You find any paper of my graduating?”

“No, mice eat fancy paper first.”

“You keep looking; don’t think I’d kid you
About that, do you? That’s like her, writing
Long sentences and tagging them with, that so?
That so? Don’t you know?–making me read again.

Absolution

Christmas, again Old Crow’d father,
Back late with an embarrassment of gifts
For Mom, called me to help wrap
In bright tissue paper too
Fragile for male hands.
“Now, Dad” and he’d press
The half-knotted ribbon,
`Round which my long fingers
Scuffled out a bow.

“Dad, you’ve been prospecting most of your years–
You could go up front and teach that class.”

“Gambling runs in family veins; don’t know why,
Coming from both sides, it didn’t flow into yours.”

“Dad, there’re more ways to gamble than cards and
Dice and dice and, even than…love,”

“When I get back, tell me what that might be,
This other way of winning and losing.

“Son, we’re near enough to the State line.
Pull over when there’s room and I’ll go from here.”

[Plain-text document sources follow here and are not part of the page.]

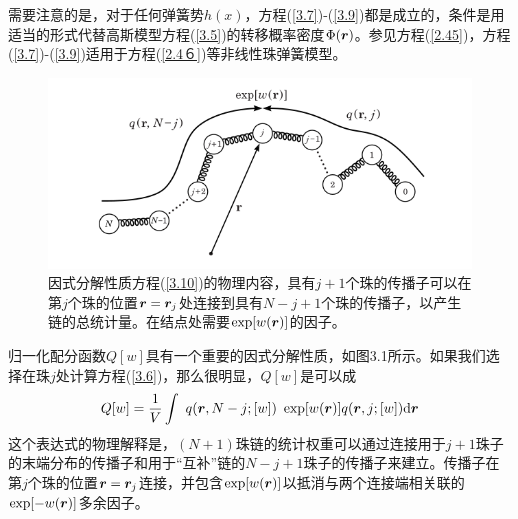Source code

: 需要注意的是，对于任何弹簧势$h(x)$，方程(\ref{3.7})-(\ref{3.9})都是成立的，条件是用适当的形式代替高斯模型方程(\ref{3.5})的转移概率密度$\Phi(\bm{r})$。参见方程(\ref{2.45})，方程(\ref{3.7})-(\ref{3.9})适用于方程(\ref{2.4６})等非线性珠弹簧模型。
\begin{figure}[H]
\centering
\includegraphics[scale=0.7]{Contents/chapter3/figures/Figure_1.png}
\caption{因式分解性质方程(\ref{3.10})的物理内容，具有$j+1$个珠的传播子可以在第$j$个珠的位置$\bm{r}=\bm{r}_j$处连接到具有$N-j+1$个珠的传播子，以产生链的总统计量。在结点处需要$\exp[w(\bm{r})]$的因子。}
\end{figure}
归一化配分函数$Q[w]$具有一个重要的因式分解性质，如图3.1所示。如果我们选择在珠$j$处计算方程(\ref{3.6})，那么很明显，$Q[w]$是可以成
\begin{equation}\label{3.10}
Q[w]=\frac{1}{V}\int~q(\bm{r},N-j;[w])~\exp[w(\bm{r})]q(\bm{r},j;[w])\mathrm{d}\bm{r}
\end{equation}
这个表达式的物理解释是，$(N+1)$珠链的统计权重可以通过连接用于$j+1$珠子的末端分布的传播子和用于“互补”链的$N-j+1$珠子的传播子来建立。传播子在第$j$个珠的位置$\bm{r}=\bm{r}_j$连接，并包含$\exp[w(\bm{r})]$以抵消与两个连接端相关联的$\exp[-w(\bm{r})]$多余因子。

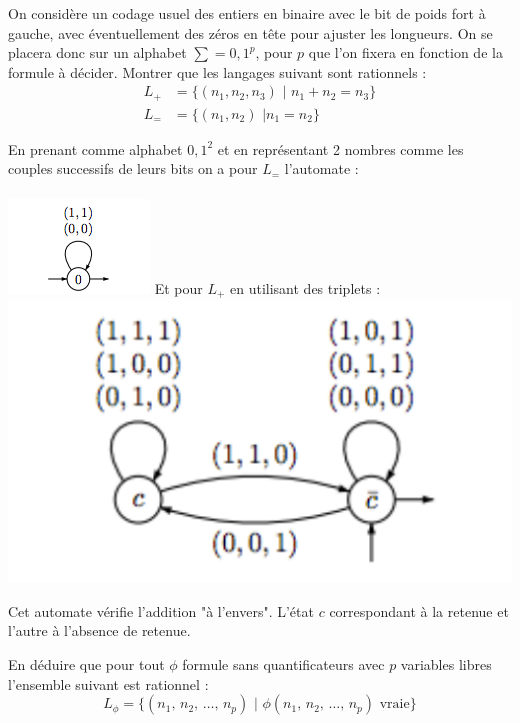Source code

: \documentclass[12pt,letterpaper,boxed]{hmcpset}
\begin{document}
\begin{problem} [Question 2]
On considère un codage usuel des entiers en binaire avec le bit de poids fort à
gauche, avec éventuellement des zéros en tête pour ajuster les longueurs. On se placera
donc sur un alphabet $\sum = {0, 1}^{p}$, pour $p$ que l’on fixera en fonction de la
formule à décider. Montrer que les langages suivant sont rationnels :
\begin{align*}
L_{+} & = \{(n_{1},n_{2},n_{3}) \, \, | \, \, n_{1} + n_{2} = n_{3} \} \\
L_{=} & = \{(n_{1}, n_{2}) \, \, | n_{1} = n_{2}\}
\end{align*}


\end{problem}
\begin{solution}
En prenant comme alphabet ${0,1}^2$ et en représentant 2 nombres comme les couples successifs de leurs bits on a pour $L_{=}$ l'automate :  \\ \\
\includegraphics{1}
\newpage
Et pour $L_{+}$ en utilisant des triplets :  \\

\includegraphics{2}

Cet automate vérifie l'addition "à l'envers". L'état $c$ correspondant à la retenue et l'autre à l'absence de retenue.

\end{solution}

\begin{problem}[Question 3]
En déduire que pour tout $\phi$ formule sans quantificateurs avec $p$ variables libres l'ensemble suivant est rationnel : \\
$$ L_{\phi} = \{ (n_{1}, \, n_{2}, \, \dots , \, n_{p}) \, \, | \, \, \phi(n_{1}, \, n_{2}, \, \dots , \, n_{p}) \text{ vraie} \}$$

\end{problem}
\end{document}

“What about those troopers you know are waiting?

“Hell, if I’ll take no chance at all,”
Let them run me out.”
“You’re the one that…

“Christ, you should have gone to law school, become
A judge, then you could decree…”
“Dad, law’s no more
For me than for you,” which cocked his head,
Tongue to his teeth, having heard what he might say.

Pulling the Lincoln to the shoulder, my wife stopped behind.
We each slid out, stretched; he bent his 6 foot 3
Behind the wheel, adjusted the mirrors, extended a
Hand for a firm hold. Then gestured ahead
To distant Phoenix, to Tom’s, not to run
But prospect the Lower, Free, Forty-Seven.